> [EXERCISE]:
A line qualifies if it holds the string "tabular". Copy every qualifying line from the records.

(Stored data entries)
Content starts

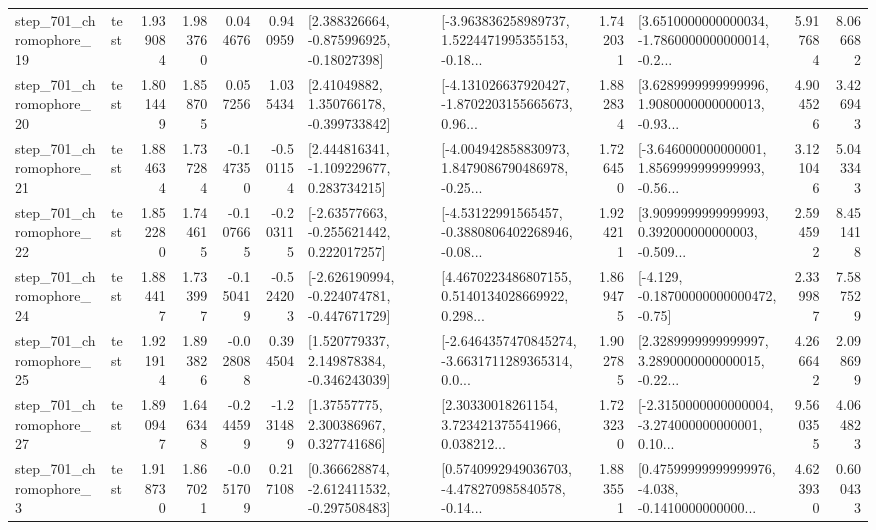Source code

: \begin{tabular}{llrrrrllrlrr}
  step\_701\_chromophore\_19 &      test &      1.939084 &    1.983760 &      0.044676 &  0.940959 &    [2.388326664, -0.875996925, -0.18027398] &  [-3.963836258989737, 1.5224471995355153, -0.18... &       1.742031 &  [3.6510000000000034, -1.7860000000000014, -0.2... &            5.917684 &          8.066682 \\
  step\_701\_chromophore\_20 &      test &      1.801449 &    1.858705 &      0.057256 &  1.035434 &     [2.41049882, 1.350766178, -0.399733842] &  [-4.131026637920427, -1.8702203155665673, 0.96... &       1.882834 &  [3.6289999999999996, 1.9080000000000013, -0.93... &            4.904526 &          3.426943 \\
  step\_701\_chromophore\_21 &      test &      1.884634 &    1.737284 &     -0.147350 & -0.501154 &    [2.444816341, -1.109229677, 0.283734215] &  [-4.004942858830973, 1.8479086790486978, -0.25... &       1.726450 &  [-3.646000000000001, 1.8569999999999993, -0.56... &            3.121046 &          5.043343 \\
  step\_701\_chromophore\_22 &      test &      1.852280 &    1.744615 &     -0.107665 & -0.203115 &    [-2.63577663, -0.255621442, 0.222017257] &  [-4.53122991565457, -0.3880806402268946, -0.08... &       1.924211 &  [3.9099999999999993, 0.392000000000003, -0.509... &            2.594592 &          8.451418 \\
  step\_701\_chromophore\_24 &      test &      1.884417 &    1.733997 &     -0.150419 & -0.524203 &  [-2.626190994, -0.224074781, -0.447671729] &  [4.4670223486807155, 0.5140134028669922, 0.298... &       1.869475 &              [-4.129, -0.18700000000000472, -0.75] &            2.339987 &          7.587529 \\
  step\_701\_chromophore\_25 &      test &      1.921914 &    1.893826 &     -0.028088 &  0.394504 &    [1.520779337, 2.149878384, -0.346243039] &  [-2.6464357470845274, -3.6631711289365314, 0.0... &       1.902785 &  [2.3289999999999997, 3.2890000000000015, -0.22... &            4.266642 &          2.098699 \\
  step\_701\_chromophore\_27 &      test &      1.890947 &    1.646348 &     -0.244599 & -1.231489 &      [1.37557775, 2.300386967, 0.327741686] &  [2.30330018261154, 3.723421375541966, 0.038212... &       1.723230 &  [-2.3150000000000004, -3.274000000000001, 0.10... &            9.560355 &          4.064823 \\
   step\_701\_chromophore\_3 &      test &      1.918730 &    1.867021 &     -0.051709 &  0.217108 &   [0.366628874, -2.612411532, -0.297508483] &  [0.5740992949036703, -4.478270985840578, -0.14... &       1.883551 &  [0.47599999999999976, -4.038, -0.1410000000000... &            4.623930 &          0.600433 \\

\end{tabular}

Content ends

> [FINISHED EXERCISE]:
: \begin{tabular}{llrrrrllrlrr}
\end{tabular}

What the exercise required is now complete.